Stored items from a collection

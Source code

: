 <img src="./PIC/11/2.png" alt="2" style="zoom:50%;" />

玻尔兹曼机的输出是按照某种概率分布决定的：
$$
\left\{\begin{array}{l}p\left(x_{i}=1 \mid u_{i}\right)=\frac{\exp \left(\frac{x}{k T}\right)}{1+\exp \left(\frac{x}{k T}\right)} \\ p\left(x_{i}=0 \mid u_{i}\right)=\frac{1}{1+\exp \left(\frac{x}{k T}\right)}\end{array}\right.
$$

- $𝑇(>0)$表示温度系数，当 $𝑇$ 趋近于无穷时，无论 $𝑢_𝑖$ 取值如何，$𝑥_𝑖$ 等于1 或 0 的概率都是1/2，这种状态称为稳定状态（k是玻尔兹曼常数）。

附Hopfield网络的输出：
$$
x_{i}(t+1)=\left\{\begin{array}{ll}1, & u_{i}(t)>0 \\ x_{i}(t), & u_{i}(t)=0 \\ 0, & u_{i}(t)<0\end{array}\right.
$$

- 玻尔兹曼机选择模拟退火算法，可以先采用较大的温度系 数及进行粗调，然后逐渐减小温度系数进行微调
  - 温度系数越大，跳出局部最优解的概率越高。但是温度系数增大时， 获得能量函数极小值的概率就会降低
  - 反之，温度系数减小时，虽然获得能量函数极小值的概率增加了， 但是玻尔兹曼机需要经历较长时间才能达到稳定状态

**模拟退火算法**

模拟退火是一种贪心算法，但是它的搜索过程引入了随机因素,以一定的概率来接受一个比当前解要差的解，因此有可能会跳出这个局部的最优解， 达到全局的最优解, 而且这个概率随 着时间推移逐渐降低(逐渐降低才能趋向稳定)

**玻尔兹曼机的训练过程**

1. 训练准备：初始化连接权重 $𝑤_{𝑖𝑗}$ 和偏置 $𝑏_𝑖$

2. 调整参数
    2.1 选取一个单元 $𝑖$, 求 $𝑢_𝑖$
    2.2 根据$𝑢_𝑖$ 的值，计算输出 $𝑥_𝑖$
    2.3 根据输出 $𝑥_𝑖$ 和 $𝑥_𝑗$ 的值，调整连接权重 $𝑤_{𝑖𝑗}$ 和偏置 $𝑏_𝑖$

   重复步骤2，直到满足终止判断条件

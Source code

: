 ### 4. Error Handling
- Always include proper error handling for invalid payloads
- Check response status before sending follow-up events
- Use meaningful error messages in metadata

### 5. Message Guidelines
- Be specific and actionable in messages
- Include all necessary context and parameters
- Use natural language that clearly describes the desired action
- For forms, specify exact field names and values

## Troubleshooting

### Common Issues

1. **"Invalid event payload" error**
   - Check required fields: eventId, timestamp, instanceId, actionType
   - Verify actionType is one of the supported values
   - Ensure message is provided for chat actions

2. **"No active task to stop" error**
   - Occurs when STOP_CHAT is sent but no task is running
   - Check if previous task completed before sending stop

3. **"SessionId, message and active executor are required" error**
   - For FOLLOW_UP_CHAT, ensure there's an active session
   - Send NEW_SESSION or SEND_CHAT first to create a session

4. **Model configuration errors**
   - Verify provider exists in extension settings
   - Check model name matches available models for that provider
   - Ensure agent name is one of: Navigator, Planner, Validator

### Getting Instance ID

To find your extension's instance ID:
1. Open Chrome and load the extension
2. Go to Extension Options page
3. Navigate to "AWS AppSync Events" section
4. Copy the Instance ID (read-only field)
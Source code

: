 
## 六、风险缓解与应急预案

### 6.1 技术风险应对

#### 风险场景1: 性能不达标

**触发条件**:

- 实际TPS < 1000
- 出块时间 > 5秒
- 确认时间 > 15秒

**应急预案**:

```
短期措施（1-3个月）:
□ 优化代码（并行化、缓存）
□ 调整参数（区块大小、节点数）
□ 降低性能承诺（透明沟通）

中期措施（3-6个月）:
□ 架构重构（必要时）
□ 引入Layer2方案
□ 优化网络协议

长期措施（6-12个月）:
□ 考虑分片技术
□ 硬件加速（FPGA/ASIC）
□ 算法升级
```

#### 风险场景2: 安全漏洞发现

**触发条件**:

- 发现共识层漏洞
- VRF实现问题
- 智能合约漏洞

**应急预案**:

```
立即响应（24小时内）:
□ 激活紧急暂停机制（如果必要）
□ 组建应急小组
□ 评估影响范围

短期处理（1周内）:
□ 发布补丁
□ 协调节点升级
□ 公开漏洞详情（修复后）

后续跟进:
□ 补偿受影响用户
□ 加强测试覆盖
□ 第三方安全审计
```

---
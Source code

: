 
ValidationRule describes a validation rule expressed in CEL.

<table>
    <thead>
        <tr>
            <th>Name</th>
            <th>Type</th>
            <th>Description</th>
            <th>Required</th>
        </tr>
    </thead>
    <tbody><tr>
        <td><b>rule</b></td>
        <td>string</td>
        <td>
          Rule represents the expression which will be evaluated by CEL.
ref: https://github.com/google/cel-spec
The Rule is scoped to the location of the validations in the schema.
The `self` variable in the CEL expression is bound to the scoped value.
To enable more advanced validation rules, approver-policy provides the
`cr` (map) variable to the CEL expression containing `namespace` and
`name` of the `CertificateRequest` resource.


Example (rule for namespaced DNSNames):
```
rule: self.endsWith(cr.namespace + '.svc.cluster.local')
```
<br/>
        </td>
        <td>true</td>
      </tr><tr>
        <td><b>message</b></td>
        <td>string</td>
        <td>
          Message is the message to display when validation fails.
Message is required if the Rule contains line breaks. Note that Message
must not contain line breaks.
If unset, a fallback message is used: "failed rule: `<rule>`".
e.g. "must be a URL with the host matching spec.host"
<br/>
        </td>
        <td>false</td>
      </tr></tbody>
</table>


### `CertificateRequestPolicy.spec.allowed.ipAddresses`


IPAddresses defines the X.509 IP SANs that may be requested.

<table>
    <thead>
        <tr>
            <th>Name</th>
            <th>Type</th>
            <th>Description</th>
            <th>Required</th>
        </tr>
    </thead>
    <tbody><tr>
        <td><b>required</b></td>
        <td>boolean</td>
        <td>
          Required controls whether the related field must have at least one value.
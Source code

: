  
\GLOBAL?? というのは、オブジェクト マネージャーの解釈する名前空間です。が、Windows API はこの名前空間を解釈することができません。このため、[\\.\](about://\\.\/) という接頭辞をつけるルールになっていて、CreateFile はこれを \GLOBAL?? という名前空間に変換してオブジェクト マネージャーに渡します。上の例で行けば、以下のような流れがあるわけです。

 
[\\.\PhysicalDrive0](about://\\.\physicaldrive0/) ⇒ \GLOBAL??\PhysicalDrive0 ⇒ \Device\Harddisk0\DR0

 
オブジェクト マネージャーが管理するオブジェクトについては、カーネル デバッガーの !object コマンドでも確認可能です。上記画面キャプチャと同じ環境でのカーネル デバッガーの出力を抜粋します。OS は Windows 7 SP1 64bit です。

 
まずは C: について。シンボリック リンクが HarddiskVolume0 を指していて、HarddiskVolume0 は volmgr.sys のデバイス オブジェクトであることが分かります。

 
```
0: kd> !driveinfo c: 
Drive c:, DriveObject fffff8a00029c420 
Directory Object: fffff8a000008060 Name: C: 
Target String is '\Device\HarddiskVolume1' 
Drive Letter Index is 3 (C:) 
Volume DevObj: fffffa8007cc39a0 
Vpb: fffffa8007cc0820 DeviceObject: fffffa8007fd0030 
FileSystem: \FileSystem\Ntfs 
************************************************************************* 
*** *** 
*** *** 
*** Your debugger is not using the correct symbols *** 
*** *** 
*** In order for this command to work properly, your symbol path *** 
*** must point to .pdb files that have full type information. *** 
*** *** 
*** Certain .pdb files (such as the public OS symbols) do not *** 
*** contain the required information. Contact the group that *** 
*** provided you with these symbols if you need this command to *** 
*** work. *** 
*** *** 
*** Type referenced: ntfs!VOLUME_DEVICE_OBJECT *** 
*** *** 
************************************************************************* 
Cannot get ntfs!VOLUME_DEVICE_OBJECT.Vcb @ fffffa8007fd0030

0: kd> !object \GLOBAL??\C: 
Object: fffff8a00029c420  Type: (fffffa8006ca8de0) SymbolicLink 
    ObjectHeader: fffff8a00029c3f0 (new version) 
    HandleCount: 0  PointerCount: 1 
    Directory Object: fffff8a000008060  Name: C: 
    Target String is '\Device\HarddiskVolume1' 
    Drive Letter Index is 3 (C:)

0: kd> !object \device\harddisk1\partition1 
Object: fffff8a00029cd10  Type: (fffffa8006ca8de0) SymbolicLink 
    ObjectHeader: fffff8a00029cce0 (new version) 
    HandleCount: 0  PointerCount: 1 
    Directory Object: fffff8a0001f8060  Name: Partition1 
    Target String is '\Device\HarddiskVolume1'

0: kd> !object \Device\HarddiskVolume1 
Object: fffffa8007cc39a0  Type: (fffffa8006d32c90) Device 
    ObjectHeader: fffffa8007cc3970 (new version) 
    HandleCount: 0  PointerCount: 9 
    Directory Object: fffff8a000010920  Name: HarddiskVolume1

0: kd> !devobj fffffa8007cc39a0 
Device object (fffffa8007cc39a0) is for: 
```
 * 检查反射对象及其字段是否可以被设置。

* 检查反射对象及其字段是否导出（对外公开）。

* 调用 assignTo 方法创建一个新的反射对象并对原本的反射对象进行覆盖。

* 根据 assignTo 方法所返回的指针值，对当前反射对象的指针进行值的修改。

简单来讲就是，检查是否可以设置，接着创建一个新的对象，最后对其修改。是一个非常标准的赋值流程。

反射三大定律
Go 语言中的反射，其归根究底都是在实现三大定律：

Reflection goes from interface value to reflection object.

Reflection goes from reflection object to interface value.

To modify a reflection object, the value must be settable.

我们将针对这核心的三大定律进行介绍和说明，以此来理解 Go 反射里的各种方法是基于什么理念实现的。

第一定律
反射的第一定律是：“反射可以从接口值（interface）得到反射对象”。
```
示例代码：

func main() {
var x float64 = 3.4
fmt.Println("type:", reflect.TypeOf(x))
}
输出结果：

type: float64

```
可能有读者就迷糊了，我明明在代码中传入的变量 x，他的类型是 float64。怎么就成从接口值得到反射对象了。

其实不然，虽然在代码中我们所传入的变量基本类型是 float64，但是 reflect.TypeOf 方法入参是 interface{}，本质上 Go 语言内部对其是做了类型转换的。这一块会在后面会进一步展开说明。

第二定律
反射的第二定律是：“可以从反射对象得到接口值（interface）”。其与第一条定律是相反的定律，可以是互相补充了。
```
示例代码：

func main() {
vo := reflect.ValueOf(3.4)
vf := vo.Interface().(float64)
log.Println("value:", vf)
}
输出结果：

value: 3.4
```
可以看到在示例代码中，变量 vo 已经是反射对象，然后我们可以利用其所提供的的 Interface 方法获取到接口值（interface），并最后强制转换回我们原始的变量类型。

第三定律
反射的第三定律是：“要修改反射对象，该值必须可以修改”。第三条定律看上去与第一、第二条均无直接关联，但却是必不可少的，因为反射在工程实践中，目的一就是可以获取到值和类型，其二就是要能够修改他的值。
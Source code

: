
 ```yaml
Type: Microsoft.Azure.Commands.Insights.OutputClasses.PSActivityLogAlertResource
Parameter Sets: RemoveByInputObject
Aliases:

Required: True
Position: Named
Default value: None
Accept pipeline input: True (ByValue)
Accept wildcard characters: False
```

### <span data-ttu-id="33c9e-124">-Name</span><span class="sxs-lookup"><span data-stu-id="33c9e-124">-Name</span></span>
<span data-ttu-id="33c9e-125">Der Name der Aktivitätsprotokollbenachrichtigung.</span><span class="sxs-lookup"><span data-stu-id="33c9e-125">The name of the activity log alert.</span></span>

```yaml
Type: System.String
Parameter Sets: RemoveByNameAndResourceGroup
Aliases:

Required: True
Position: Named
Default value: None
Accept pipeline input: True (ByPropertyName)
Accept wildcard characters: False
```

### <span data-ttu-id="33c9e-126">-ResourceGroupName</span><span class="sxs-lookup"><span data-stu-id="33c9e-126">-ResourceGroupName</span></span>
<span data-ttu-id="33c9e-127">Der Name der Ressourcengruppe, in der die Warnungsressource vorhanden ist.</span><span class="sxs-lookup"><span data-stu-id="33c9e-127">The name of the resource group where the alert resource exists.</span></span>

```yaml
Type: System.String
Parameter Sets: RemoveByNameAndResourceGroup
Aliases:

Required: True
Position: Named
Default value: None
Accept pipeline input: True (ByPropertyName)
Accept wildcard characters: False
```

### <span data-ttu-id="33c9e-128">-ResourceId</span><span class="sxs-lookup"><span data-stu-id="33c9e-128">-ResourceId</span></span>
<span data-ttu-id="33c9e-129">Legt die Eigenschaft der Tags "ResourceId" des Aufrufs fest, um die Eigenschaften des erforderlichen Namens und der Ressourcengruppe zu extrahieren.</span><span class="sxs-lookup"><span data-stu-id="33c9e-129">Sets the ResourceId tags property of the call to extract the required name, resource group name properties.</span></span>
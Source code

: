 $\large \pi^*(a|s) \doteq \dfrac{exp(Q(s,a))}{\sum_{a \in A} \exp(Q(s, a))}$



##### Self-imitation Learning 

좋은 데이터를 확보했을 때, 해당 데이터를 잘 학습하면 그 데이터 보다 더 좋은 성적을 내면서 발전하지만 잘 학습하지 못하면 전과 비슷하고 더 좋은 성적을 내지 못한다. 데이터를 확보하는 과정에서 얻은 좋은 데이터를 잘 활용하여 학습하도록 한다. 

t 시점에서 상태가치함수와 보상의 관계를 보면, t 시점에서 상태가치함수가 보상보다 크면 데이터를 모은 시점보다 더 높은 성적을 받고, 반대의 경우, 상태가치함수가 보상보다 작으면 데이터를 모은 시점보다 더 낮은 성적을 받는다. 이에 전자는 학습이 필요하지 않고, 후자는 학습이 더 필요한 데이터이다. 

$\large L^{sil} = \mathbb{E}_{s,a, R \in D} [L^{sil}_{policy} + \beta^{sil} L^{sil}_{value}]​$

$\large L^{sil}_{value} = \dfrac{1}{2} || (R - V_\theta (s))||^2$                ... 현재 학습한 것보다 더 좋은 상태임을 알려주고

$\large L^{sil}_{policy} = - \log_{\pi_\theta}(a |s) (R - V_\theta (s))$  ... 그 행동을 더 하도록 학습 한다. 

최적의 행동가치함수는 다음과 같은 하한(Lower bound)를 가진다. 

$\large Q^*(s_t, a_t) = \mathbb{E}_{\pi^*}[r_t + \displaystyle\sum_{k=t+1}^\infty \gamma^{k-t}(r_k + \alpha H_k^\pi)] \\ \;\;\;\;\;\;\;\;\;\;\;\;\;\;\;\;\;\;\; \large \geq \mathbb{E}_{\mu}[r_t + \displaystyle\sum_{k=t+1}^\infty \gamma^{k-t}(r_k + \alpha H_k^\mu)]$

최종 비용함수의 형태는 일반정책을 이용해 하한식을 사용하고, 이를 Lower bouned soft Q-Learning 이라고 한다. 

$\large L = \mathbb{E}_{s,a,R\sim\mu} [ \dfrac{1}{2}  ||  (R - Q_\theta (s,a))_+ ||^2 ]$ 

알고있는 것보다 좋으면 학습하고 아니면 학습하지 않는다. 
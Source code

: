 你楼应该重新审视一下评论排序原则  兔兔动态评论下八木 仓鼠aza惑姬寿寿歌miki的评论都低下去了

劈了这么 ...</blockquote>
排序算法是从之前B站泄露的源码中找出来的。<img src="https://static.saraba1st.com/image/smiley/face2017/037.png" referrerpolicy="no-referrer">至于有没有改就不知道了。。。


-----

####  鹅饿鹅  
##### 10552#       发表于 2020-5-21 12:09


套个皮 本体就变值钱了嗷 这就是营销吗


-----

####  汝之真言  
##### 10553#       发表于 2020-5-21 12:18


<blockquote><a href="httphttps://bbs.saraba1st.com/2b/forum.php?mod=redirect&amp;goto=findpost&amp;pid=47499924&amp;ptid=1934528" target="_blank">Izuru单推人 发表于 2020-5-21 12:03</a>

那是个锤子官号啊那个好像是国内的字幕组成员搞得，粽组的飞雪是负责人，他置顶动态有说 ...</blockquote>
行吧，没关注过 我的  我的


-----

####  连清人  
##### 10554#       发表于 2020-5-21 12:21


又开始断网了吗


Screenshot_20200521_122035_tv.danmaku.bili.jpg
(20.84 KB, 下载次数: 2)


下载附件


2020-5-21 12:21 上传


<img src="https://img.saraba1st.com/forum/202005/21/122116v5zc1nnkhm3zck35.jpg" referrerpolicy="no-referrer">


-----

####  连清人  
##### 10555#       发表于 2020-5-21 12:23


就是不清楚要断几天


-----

## Exercise requirements
Across the data above, how many lines include the word "학습하지"? Give only the number.

## Task response
2